Le Christianisme a commencé en Terre Sainte, et on sait qu'il s'est répandu très rapidement. Mais, sait-on qu'il fut très tôt présent dans le monde syro-palestinien qui recouvre les pays qui vont d'Israël et de la Jordanie jusqu'à la Turquie et à l'Iran actuels. Ainsi une Communauté chrétienne existe à Damas dès les années 35-36 : c'est elle qui accueille Paul lors de sa conversion. Il y a aussi Antioche où les croyants reçoivent pour la première fois le nom de chrétiens (Ac 11, 26). Le monde syro-palestinien a donc été très tôt gagné par la foi au Christ. Mais il possède également une autre caractéristique très importante.
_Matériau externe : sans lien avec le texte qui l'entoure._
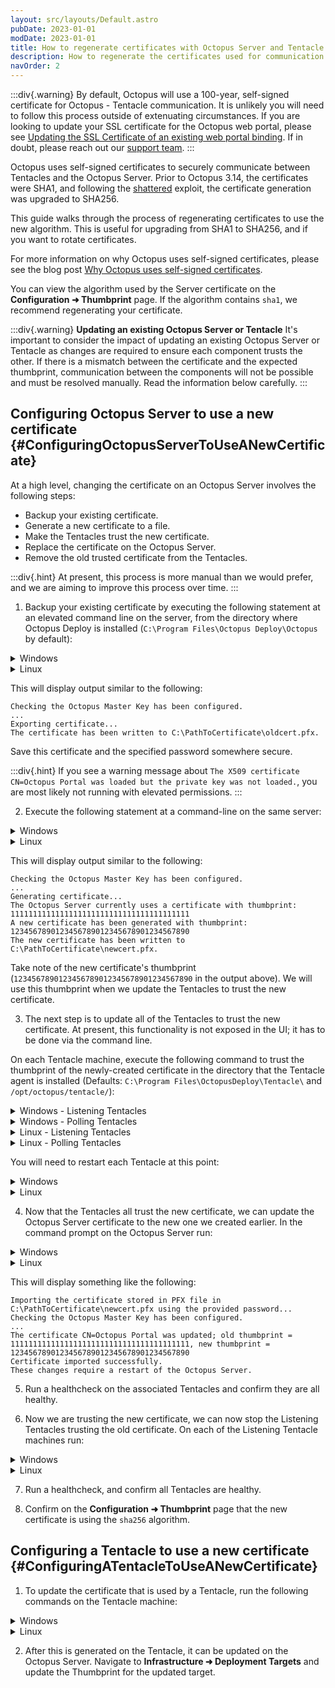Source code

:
 ```yaml
---
layout: src/layouts/Default.astro
pubDate: 2023-01-01
modDate: 2023-01-01
title: How to regenerate certificates with Octopus Server and Tentacle
description: How to regenerate the certificates used for communication between Octopus Server and its Tentacles.
navOrder: 2
---
```


:::div{.warning}
By default, Octopus will use a 100-year, self-signed certificate for Octopus - Tentacle communication. It is unlikely you will need to follow this process outside of extenuating circumstances. If you are looking to update your SSL certificate for the Octopus web portal, please see [Updating the SSL Certificate of an existing web portal binding](https://octopus.com/docs/security/exposing-octopus/expose-the-octopus-web-portal-over-https#updating-the-ssl-certificate-of-an-existing-web-portal-binding). If in doubt, please reach out our [support team](https://octopus.com/support).
:::

Octopus uses self-signed certificates to securely communicate between Tentacles and the Octopus Server. Prior to Octopus 3.14, the certificates were SHA1, and following the [shattered](https://octopus.com/blog/shattered) exploit, the certificate generation was upgraded to SHA256. 

This guide walks through the process of regenerating certificates to use the new algorithm. This is useful for upgrading from SHA1 to SHA256, and if you want to rotate certificates.

For more information on why Octopus uses self-signed certificates, please see the blog post [Why Octopus uses self-signed certificates](https://octopusdeploy.com/blog/why-self-signed-certificates).

You can view the algorithm used by the Server certificate on the **Configuration ➜ Thumbprint** page. If the algorithm contains `sha1`, we recommend regenerating your certificate.

:::div{.warning}
**Updating an existing Octopus Server or Tentacle**
It's important to consider the impact of updating an existing Octopus Server or Tentacle as changes are required to ensure each component trusts the other. If there is a mismatch between the certificate and the expected thumbprint, communication between the components will not be possible and must be resolved manually. Read the information below carefully.
:::

## Configuring Octopus Server to use a new certificate {#ConfiguringOctopusServerToUseANewCertificate}

At a high level, changing the certificate on an Octopus Server involves the following steps:

* Backup your existing certificate.
* Generate a new certificate to a file.
* Make the Tentacles trust the new certificate.
* Replace the certificate on the Octopus Server.
* Remove the old trusted certificate from the Tentacles.

:::div{.hint}
At present, this process is more manual than we would prefer, and we are aiming to improve this process over time.
:::

1. Backup your existing certificate by executing the following statement at an elevated command line on the server, from the directory where Octopus Deploy is installed (`C:\Program Files\Octopus Deploy\Octopus` by default):

<details data-group="regenerate-certificate-configure-new">
<summary>Windows</summary>

```powershell
Octopus.Server.exe export-certificate --instance OctopusServer --export-pfx="C:\PathToCertificate\oldcert.pfx" --pfx-password MySecretPassword
```

</details>
<details data-group="regenerate-certificate-configure-new">
<summary>Linux</summary>

```bash Linux
./Octopus.Server export-certificate --instance OctopusServer --export-pfx="/tmp/oldcert.pfx" --pfx-password MySecretPassword
```

</details>

This will display output similar to the following:

```
Checking the Octopus Master Key has been configured.
...
Exporting certificate...
The certificate has been written to C:\PathToCertificate\oldcert.pfx.
```

Save this certificate and the specified password somewhere secure.

:::div{.hint}
If you see a warning message about `The X509 certificate CN=Octopus Portal was loaded but the private key was not loaded.`, you are most likely not running with elevated permissions. 
:::

2. Execute the following statement at a command-line on the same server:

<details data-group="regenerate-certificate-export-pfx">
<summary>Windows</summary>

```powershell
Octopus.Server.exe new-certificate --instance OctopusServer --export-pfx="C:\PathToCertificate\newcert.pfx" --pfx-password MySecretPassword
```

</details>
<details data-group="regenerate-certificate-export-pfx">
<summary>Linux</summary>

```bash
./Octopus.Server new-certificate --instance OctopusServer --export-pfx="/tmp/newcert.pfx" --pfx-password MySecretPassword
```

</details>

This will display output similar to the following:

```
Checking the Octopus Master Key has been configured.
...
Generating certificate...
The Octopus Server currently uses a certificate with thumbprint:
1111111111111111111111111111111111111111
A new certificate has been generated with thumbprint:
1234567890123456789012345678901234567890
The new certificate has been written to C:\PathToCertificate\newcert.pfx.
```

Take note of the new certificate's thumbprint (`1234567890123456789012345678901234567890` in the output above). We will use this thumbprint when we update the Tentacles to trust the new certificate.

3. The next step is to update all of the Tentacles to trust the new certificate. At present, this functionality is not exposed in the UI; it has to be done via the command line.

On each Tentacle machine, execute the following command to trust the thumbprint of the newly-created certificate in the directory that the Tentacle agent is installed (Defaults: `C:\Program Files\OctopusDeploy\Tentacle\` and `/opt/octopus/tentacle/`):

<details data-group="regenerate-certificate-tentacle-trust">
<summary>Windows - Listening Tentacles</summary>

```powershell
Tentacle.exe configure --trust="1234567890123456789012345678901234567890"
```

</details>
<details data-group="regenerate-certificate-tentacle-trust">
<summary>Windows - Polling Tentacles</summary>

```powershell
Tentacle.exe update-trust --oldThumbprint "1111111111111111111111111111111111111111" --newThumbprint "1234567890123456789012345678901234567890"
```
This will display output similar to the following:
```
Updating Octopus servers thumbprint from 1111111111111111111111111111111111111111 to 1234567890123456789012345678901234567890
Finding existing Octopus Server registrations trusting the thumbprint 1111111111111111111111111111111111111111 and updating them to trust the thumbprint 1234567890123456789012345678901234567890:
Updating polling tentacle https://your.octopus.app:10943/ 1111111111111111111111111111111111111111 - changing to trust 1234567890123456789012345678901234567890
These changes require a restart of the Tentacle.
```

</details>
<details data-group="regenerate-certificate-tentacle-trust">
<summary>Linux - Listening Tentacles</summary>

```bash
./Tentacle configure --trust="1234567890123456789012345678901234567890"
```

This will display output similar to the following:
```
Adding 1 trusted Octopus Servers
These changes require a restart of the Tentacle.
```

</details>
<details data-group="regenerate-certificate-tentacle-trust">
<summary>Linux - Polling Tentacles</summary>

```bash
./Tentacle update-trust --oldThumbprint "1111111111111111111111111111111111111111" --newThumbprint "1234567890123456789012345678901234567890"
```

This will display output similar to the following:
```
Updating Octopus servers thumbprint from 1111111111111111111111111111111111111111 to 1234567890123456789012345678901234567890
Finding existing Octopus Server registrations trusting the thumbprint 1111111111111111111111111111111111111111 and updating them to trust the thumbprint 1234567890123456789012345678901234567890:
Updating polling tentacle https://your.octopus.app:10943/ 1111111111111111111111111111111111111111 - changing to trust 1234567890123456789012345678901234567890
These changes require a restart of the Tentacle.
```
</details>

You will need to restart each Tentacle at this point: 

<details data-group="regenerate-certificate-restart-tentacle">
<summary>Windows</summary>

```powershell
tentacle.exe service --restart
```

</details>
<details data-group="regenerate-certificate-restart-tentacle">
<summary>Linux</summary>

```bash
./Tentacle service --restart
```

</details>

4. Now that the Tentacles all trust the new certificate, we can update the Octopus Server certificate to the new one we created earlier. In the command prompt on the Octopus Server run:

<details data-group="regenerate-certificate-update-server">
<summary>Windows</summary>

```powershell
Octopus.Server.exe import-certificate --instance OctopusServer --from-file="C:\PathToCertificate\newcert.pfx" --pfx-password MySecretPassword
Octopus.Server.exe service --instance OctopusServer --restart
```

</details>
<details data-group="regenerate-certificate-update-server">
<summary>Linux</summary>

```bash
./Octopus.Server import-certificate --instance OctopusServer --from-file="/tmp/newcert.pfx" --pfx-password MySecretPassword
./Octopus.Server service --instance OctopusServer --restart
```

</details>

This will display something like the following:

```
Importing the certificate stored in PFX file in C:\PathToCertificate\newcert.pfx using the provided password...
Checking the Octopus Master Key has been configured.
...
The certificate CN=Octopus Portal was updated; old thumbprint = 1111111111111111111111111111111111111111, new thumbprint = 1234567890123456789012345678901234567890
Certificate imported successfully.
These changes require a restart of the Octopus Server.
```

5. Run a healthcheck on the associated Tentacles and confirm they are all healthy.

6. Now we are trusting the new certificate, we can now stop the Listening Tentacles trusting the old certificate. On each of the Listening Tentacle machines run:

<details data-group="regenerate-certificate-remove-trust">
<summary>Windows</summary>

```powershell
C:\Program Files\OctopusDeploy\Tentacle\Tentacle.exe configure --instance Tentacle --remove-trust <oldthumbprint>
C:\Program Files\OctopusDeploy\Tentacle\Tentacle.exe service --instance Tentacle --restart
```

</details>
<details data-group="regenerate-certificate-remove-trust">
<summary>Linux</summary>

```bash
./Tentacle configure --instance Tentacle --remove-trust <oldthumbprint>
./Tentacle service --instance Tentacle --restart
```

</details>

7. Run a healthcheck, and confirm all Tentacles are healthy.

8. Confirm on the **Configuration ➜ Thumbprint** page that the new certificate is using the `sha256` algorithm.

## Configuring a Tentacle to use a new certificate {#ConfiguringATentacleToUseANewCertificate}

1. To update the certificate that is used by a Tentacle, run the following commands on the Tentacle machine:

<details data-group="regenerate-certificate-update-tentacle-certificate">
<summary>Windows</summary>

```powershell
C:\Program Files\OctopusDeploy\Tentacle\Tentacle.exe new-certificate
C:\Program Files\OctopusDeploy\Tentacle\Tentacle.exe service --restart
```

</details>
<details data-group="regenerate-certificate-update-tentacle-certificate">
<summary>Linux</summary>

```bash
./Tentacle new-certificate
./Tentacle service --restart
```

</details>

2. After this is generated on the Tentacle, it can be updated on the Octopus Server. Navigate to **Infrastructure ➜ Deployment Targets** and update the Thumbprint for the updated target.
En effet, dans ces contrées les gens sont en général de langue araméenne. C'est une langue de cette famille que parlaient Jésus et ses disciples. L'araméen est davantage un ensemble de dialectes plutôt qu'une langue unique et uniforme. Toujours est-il que c'est dans cette culture araméenne, et donc sémite, que se fait dès les débuts du christianisme l'évangélisation des contrées du Proche-Orient. Ainsi dès le début il y eut des Eglises de culture araméenne qui parlent cette langue et célèbrent leur foi avec elle. Ephrem est un Père du IVe siècle appartenant à l'une de ces Eglises. C'est par lui que nous avons choisi de vous présenter les Eglises de langue araméenne. Peut-être le connaissez-vous déjà ou avez-vous entendu parler de lui. Ce numéro lui est consacré et commence par une introduction à la culture araméenne, avant de présenter Ephrem et son oeuvre.